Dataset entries

┄┄┄┄┄┄┄┄┄┄

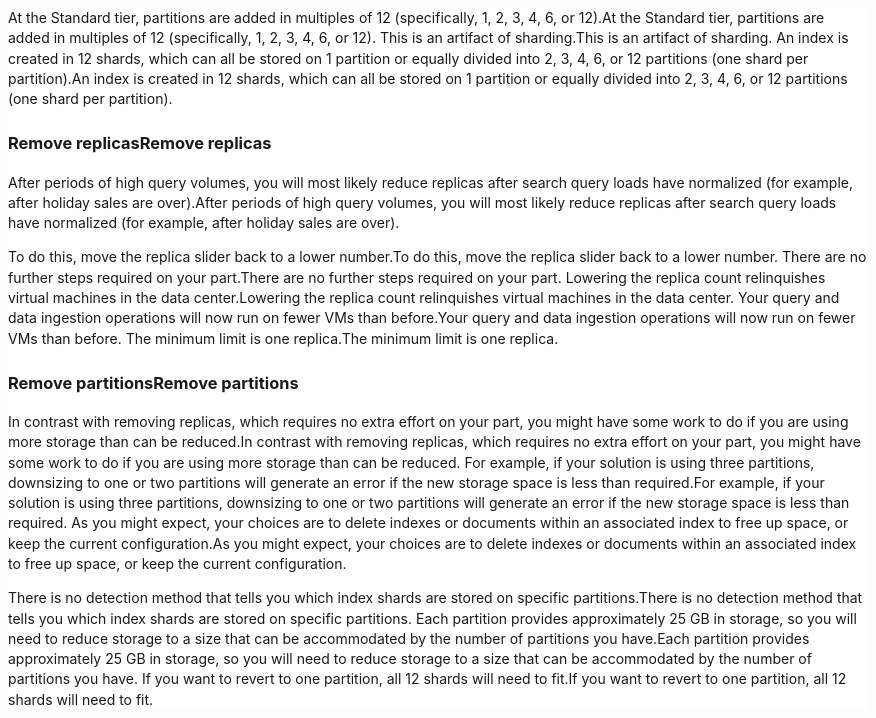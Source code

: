 <span data-ttu-id="05a04-232">At the Standard tier, partitions are added in multiples of 12 (specifically, 1, 2, 3, 4, 6, or 12).</span><span class="sxs-lookup"><span data-stu-id="05a04-232">At the Standard tier, partitions are added in multiples of 12 (specifically, 1, 2, 3, 4, 6, or 12).</span></span> <span data-ttu-id="05a04-233">This is an artifact of sharding.</span><span class="sxs-lookup"><span data-stu-id="05a04-233">This is an artifact of sharding.</span></span> <span data-ttu-id="05a04-234">An index is created in 12 shards, which can all be stored on 1 partition or equally divided into 2, 3, 4, 6, or 12 partitions (one shard per partition).</span><span class="sxs-lookup"><span data-stu-id="05a04-234">An index is created in 12 shards, which can all be stored on 1 partition or equally divided into 2, 3, 4, 6, or 12 partitions (one shard per partition).</span></span>

### <a name="remove-replicas"></a><span data-ttu-id="05a04-235">Remove replicas</span><span class="sxs-lookup"><span data-stu-id="05a04-235">Remove replicas</span></span>
<span data-ttu-id="05a04-236">After periods of high query volumes, you will most likely reduce replicas after search query loads have normalized (for example, after holiday sales are over).</span><span class="sxs-lookup"><span data-stu-id="05a04-236">After periods of high query volumes, you will most likely reduce replicas after search query loads have normalized (for example, after holiday sales are over).</span></span>

<span data-ttu-id="05a04-237">To do this, move the replica slider back to a lower number.</span><span class="sxs-lookup"><span data-stu-id="05a04-237">To do this, move the replica slider back to a lower number.</span></span> <span data-ttu-id="05a04-238">There are no further steps required on your part.</span><span class="sxs-lookup"><span data-stu-id="05a04-238">There are no further steps required on your part.</span></span> <span data-ttu-id="05a04-239">Lowering the replica count relinquishes virtual machines in the data center.</span><span class="sxs-lookup"><span data-stu-id="05a04-239">Lowering the replica count relinquishes virtual machines in the data center.</span></span> <span data-ttu-id="05a04-240">Your query and data ingestion operations will now run on fewer VMs than before.</span><span class="sxs-lookup"><span data-stu-id="05a04-240">Your query and data ingestion operations will now run on fewer VMs than before.</span></span> <span data-ttu-id="05a04-241">The minimum limit is one replica.</span><span class="sxs-lookup"><span data-stu-id="05a04-241">The minimum limit is one replica.</span></span>

### <a name="remove-partitions"></a><span data-ttu-id="05a04-242">Remove partitions</span><span class="sxs-lookup"><span data-stu-id="05a04-242">Remove partitions</span></span>
<span data-ttu-id="05a04-243">In contrast with removing replicas, which requires no extra effort on your part, you might have some work to do if you are using more storage than can be reduced.</span><span class="sxs-lookup"><span data-stu-id="05a04-243">In contrast with removing replicas, which requires no extra effort on your part, you might have some work to do if you are using more storage than can be reduced.</span></span> <span data-ttu-id="05a04-244">For example, if your solution is using three partitions, downsizing to one or two partitions will generate an error if the new storage space is less than required.</span><span class="sxs-lookup"><span data-stu-id="05a04-244">For example, if your solution is using three partitions, downsizing to one or two partitions will generate an error if the new storage space is less than required.</span></span> <span data-ttu-id="05a04-245">As you might expect, your choices are to delete indexes or documents within an associated index to free up space, or keep the current configuration.</span><span class="sxs-lookup"><span data-stu-id="05a04-245">As you might expect, your choices are to delete indexes or documents within an associated index to free up space, or keep the current configuration.</span></span>

<span data-ttu-id="05a04-246">There is no detection method that tells you which index shards are stored on specific partitions.</span><span class="sxs-lookup"><span data-stu-id="05a04-246">There is no detection method that tells you which index shards are stored on specific partitions.</span></span> <span data-ttu-id="05a04-247">Each partition provides approximately 25 GB in storage, so you will need to reduce storage to a size that can be accommodated by the number of partitions you have.</span><span class="sxs-lookup"><span data-stu-id="05a04-247">Each partition provides approximately 25 GB in storage, so you will need to reduce storage to a size that can be accommodated by the number of partitions you have.</span></span> <span data-ttu-id="05a04-248">If you want to revert to one partition, all 12 shards will need to fit.</span><span class="sxs-lookup"><span data-stu-id="05a04-248">If you want to revert to one partition, all 12 shards will need to fit.</span></span>
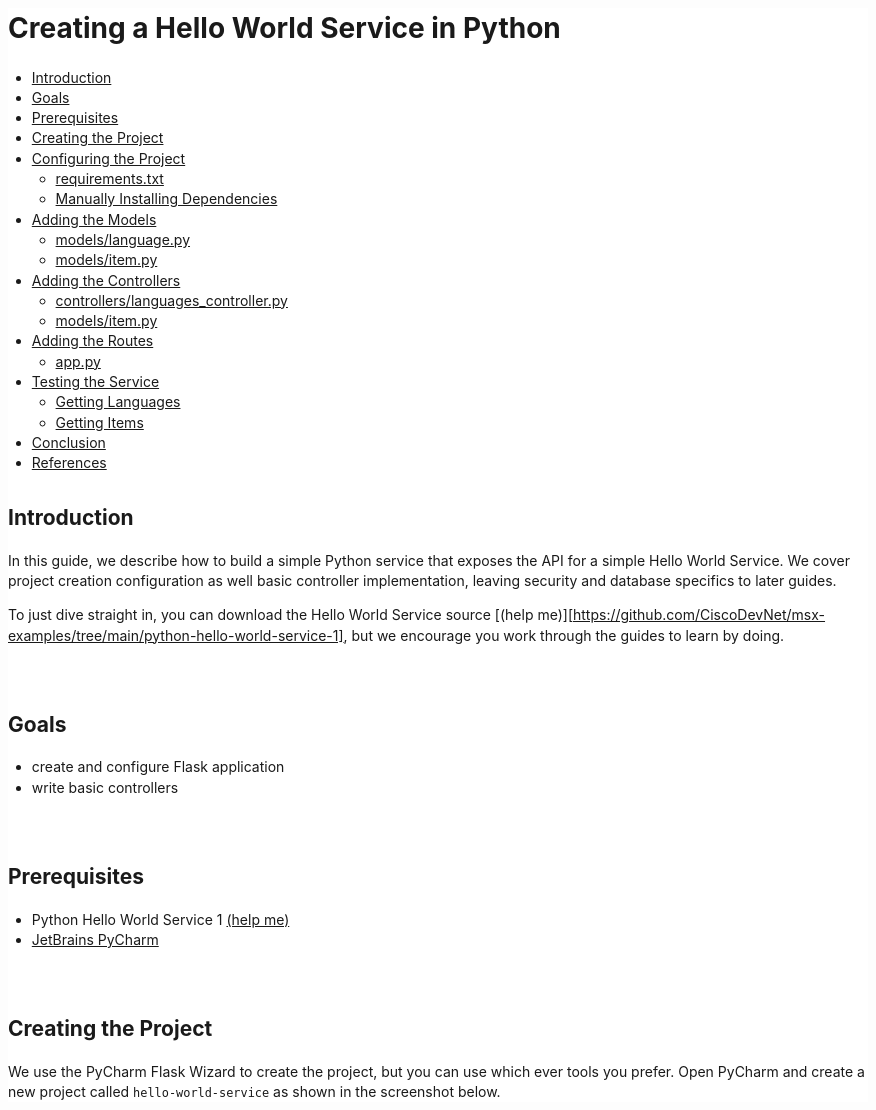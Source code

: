 # Creating a Hello World Service in Python
* [Introduction](#introduction)
* [Goals](#goals)
* [Prerequisites](#prerequisites)
* [Creating the Project](#creating-the-project)
* [Configuring the Project](#configuring-the-project) 
    * [requirements.txt](#requirementstxt)
    * [Manually Installing Dependencies](#manually-installing-dependencies)
* [Adding the Models](#adding-the-models)
    * [models/language.py](#modelslanguagepy)
    * [models/item.py](#modelsitempy)
* [Adding the Controllers](#adding-the-controllers)
    * [controllers/languages_controller.py](#modelslanguagepy)
    * [models/item.py](#modelsitempy)
* [Adding the Routes](#adding-the-routes)
    * [app.py](#apppy)
* [Testing the Service](#testing-the-service)
    * [Getting Languages](#getting-languages)
    * [Getting Items](#getting-items)
* [Conclusion](#conclusion)
* [References](#references)

## Introduction
In this guide, we describe how to build a simple Python service that exposes the API for a simple Hello World Service. We cover project creation configuration as well basic controller implementation, leaving security and database specifics to later guides. 

To just dive straight in, you can download the Hello World Service source [(help me)][https://github.com/CiscoDevNet/msx-examples/tree/main/python-hello-world-service-1], but we encourage you work through the guides to learn by doing.

<br>

## Goals
* create and configure Flask application
* write basic controllers

<br>

## Prerequisites
* Python Hello World Service 1 [(help me)](https://github.com/CiscoDevNet/msx-examples/tree/main/python-hello-world-service-1)
* [JetBrains PyCharm](https://www.jetbrains.com/pycharm/)

<br>

## Creating the Project
We use the PyCharm Flask Wizard to create the project, but you can use which ever tools you prefer. Open PyCharm and create a new project called `hello-world-service` as shown in the screenshot below.
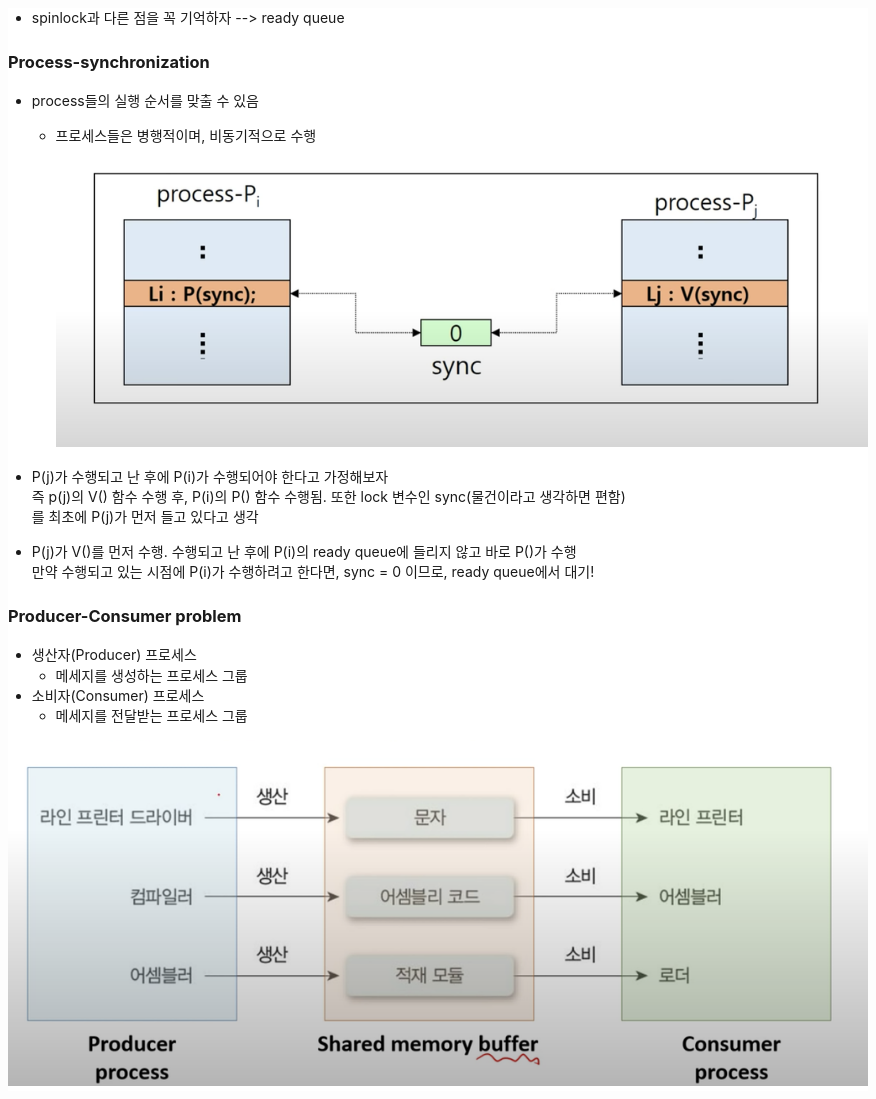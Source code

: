 - spinlock과 다른 점을 꼭 기억하자 --> ready queue

### Process-synchronization
- process들의 실행 순서를 맞출 수 있음
  - 프로세스들은 병행적이며, 비동기적으로 수행   
![img](https://github.com/koni114/Operating-system/blob/master/img/os_26.JPG)

- P(j)가 수행되고 난 후에 P(i)가 수행되어야 한다고 가정해보자  
  즉 p(j)의 V() 함수 수행 후, P(i)의 P() 함수 수행됨. 또한 lock 변수인 sync(물건이라고 생각하면 편함)  
  를 최초에 P(j)가 먼저 들고 있다고 생각
- P(j)가 V()를 먼저 수행. 수행되고 난 후에 P(i)의 ready queue에 들리지 않고 바로 P()가 수행  
  만약 수행되고 있는 시점에 P(i)가 수행하려고 한다면, sync = 0 이므로, ready queue에서 대기!

### Producer-Consumer problem
- 생산자(Producer) 프로세스
  - 메세지를 생성하는 프로세스 그룹
- 소비자(Consumer) 프로세스
  - 메세지를 전달받는 프로세스 그룹

![img](https://github.com/koni114/Operating-system/blob/master/img/os_27.JPG)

┄┄┄┄┄┄┄┄┄┄

**EXERCISE**
Please return only the lines above, starting at the line that has "- 프로세스들은 병행적이며, 비동기적으로 수행" and ending at the line that has "- P(j)가 V()를", keeping both and leaving each one unchanged.

**EXERCISE OUTPUT**
  - 프로세스들은 병행적이며, 비동기적으로 수행   
![img](https://github.com/koni114/Operating-system/blob/master/img/os_26.JPG)

- P(j)가 수행되고 난 후에 P(i)가 수행되어야 한다고 가정해보자  
  즉 p(j)의 V() 함수 수행 후, P(i)의 P() 함수 수행됨. 또한 lock 변수인 sync(물건이라고 생각하면 편함)  
  를 최초에 P(j)가 먼저 들고 있다고 생각
- P(j)가 V()를 먼저 수행. 수행되고 난 후에 P(i)의 ready queue에 들리지 않고 바로 P()가 수행  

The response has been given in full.